▶ _Your objective_
Copy exactly, and only, the lines from the line containing "Practice material for" through the last line of the records below, both included.

Segment Start: Available data

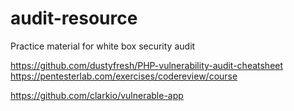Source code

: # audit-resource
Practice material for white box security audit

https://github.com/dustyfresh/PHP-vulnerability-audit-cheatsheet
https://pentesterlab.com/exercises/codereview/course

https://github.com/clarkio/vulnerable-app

Segment End: Available data

▶ _Answer to the problem_
Practice material for white box security audit

https://github.com/dustyfresh/PHP-vulnerability-audit-cheatsheet
https://pentesterlab.com/exercises/codereview/course

https://github.com/clarkio/vulnerable-app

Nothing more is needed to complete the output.